Hi all, wondering if anyone has run into performan...
# troubleshooting
l
Hi all, wondering if anyone has run into performance "problems" with loading CSV files. I'm using
tap-spreadsheets-anywhere
to load a CSV with about 5 million rows (only 2 columns of fixed length strings). The file weighs 180MB, but it takes over an hour to load into
target-postgres
which seems impossibly long. My previous code uses
pandas
and loads the file into a dataframe in maybe 1 minute or less, so I'm pondering whether the
csv.DictReader
in the tap is too slow, or if there's something else at play. Everything happens on a single machine with 32GB RAM, so it's not a network issue, nor some sort of memory constraint. I'll try to do some testing over the weekend, but if anyone has any tips, happy to take them 🙂
t
That seems crazy long.
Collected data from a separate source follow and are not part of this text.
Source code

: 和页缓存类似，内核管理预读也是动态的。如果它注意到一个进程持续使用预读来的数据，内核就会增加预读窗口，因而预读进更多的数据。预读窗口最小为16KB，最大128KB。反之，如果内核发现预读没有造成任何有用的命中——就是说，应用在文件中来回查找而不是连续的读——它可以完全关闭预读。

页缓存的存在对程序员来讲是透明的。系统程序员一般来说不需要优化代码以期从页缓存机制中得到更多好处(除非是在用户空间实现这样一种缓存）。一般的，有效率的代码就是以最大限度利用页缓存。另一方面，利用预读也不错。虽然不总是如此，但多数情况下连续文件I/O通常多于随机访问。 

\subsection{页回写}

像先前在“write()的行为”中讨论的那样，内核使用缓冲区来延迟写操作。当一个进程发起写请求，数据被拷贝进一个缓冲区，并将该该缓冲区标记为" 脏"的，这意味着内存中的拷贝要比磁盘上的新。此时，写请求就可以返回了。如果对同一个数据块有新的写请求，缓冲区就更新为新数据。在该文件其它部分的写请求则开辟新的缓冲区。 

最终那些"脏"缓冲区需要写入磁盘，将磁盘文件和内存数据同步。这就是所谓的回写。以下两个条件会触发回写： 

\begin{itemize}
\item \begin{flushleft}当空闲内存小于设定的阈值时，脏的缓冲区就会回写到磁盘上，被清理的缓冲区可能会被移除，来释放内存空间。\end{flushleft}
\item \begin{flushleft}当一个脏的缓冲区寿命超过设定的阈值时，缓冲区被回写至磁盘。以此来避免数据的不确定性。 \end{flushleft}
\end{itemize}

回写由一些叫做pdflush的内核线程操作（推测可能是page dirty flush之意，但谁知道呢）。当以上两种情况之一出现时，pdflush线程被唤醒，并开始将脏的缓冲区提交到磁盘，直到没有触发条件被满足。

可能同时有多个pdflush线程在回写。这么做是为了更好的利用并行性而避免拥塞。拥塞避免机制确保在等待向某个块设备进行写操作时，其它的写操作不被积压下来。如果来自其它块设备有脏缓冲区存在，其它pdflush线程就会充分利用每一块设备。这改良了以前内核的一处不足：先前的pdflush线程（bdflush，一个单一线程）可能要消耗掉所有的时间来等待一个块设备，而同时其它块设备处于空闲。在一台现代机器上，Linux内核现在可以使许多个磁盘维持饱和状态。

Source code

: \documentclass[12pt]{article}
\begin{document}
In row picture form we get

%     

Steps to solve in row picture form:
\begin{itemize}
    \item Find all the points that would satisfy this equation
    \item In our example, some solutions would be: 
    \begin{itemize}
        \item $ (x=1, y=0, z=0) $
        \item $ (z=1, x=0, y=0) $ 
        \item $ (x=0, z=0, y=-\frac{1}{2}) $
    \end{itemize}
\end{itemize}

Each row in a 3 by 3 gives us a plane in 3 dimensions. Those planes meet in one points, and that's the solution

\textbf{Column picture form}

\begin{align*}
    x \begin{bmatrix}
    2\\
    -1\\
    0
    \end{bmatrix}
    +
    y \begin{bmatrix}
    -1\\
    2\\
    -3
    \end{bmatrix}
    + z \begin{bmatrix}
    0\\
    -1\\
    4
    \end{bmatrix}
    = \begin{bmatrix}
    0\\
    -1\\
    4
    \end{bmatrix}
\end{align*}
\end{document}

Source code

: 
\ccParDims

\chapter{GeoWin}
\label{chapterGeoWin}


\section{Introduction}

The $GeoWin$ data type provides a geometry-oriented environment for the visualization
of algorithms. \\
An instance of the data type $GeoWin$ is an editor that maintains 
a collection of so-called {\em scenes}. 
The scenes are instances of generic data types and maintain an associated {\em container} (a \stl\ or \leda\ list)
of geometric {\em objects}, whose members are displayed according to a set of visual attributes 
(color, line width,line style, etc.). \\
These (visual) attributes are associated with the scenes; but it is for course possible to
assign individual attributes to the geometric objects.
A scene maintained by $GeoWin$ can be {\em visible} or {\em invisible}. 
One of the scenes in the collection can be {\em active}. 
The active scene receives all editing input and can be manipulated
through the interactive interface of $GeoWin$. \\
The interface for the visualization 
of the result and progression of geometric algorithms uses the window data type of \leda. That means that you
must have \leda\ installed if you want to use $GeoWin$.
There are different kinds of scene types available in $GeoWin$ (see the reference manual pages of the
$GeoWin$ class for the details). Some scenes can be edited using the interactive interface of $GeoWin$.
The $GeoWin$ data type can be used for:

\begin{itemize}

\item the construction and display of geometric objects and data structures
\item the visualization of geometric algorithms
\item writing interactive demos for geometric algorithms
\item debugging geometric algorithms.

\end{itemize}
Have you tried running with the debug log output to see if that gives any hints as to what’s slowing it down?
l
the debug output isn't actually much better than the normal output, it just has 200k lines of data in between useful stuff 🙂
Looking at it progress, it might actually be the target which is slow, I'm seeing lines like this at the end of batches of 200k records:
target-postgres                 | INFO METRIC: {"type": "timer", "metric": "job_duration", "value": 72.2939760684967, "tags": {"job_type": "table", "path":...
t
This problem should be address by adding the `batch`or fast sync ability within Meltano https://gitlab.com/meltano/meltano/-/issues/2364
l
I've tried some quick postgres tuning based on https://pgtune.leopard.in.ua but it makes no difference. I will try to dive in the target's source code to see at what stage the bottleneck is.
I'm not sure how to understand your point about the BATCH ability. At first glance it looks made for other taps and targets, did I miss something?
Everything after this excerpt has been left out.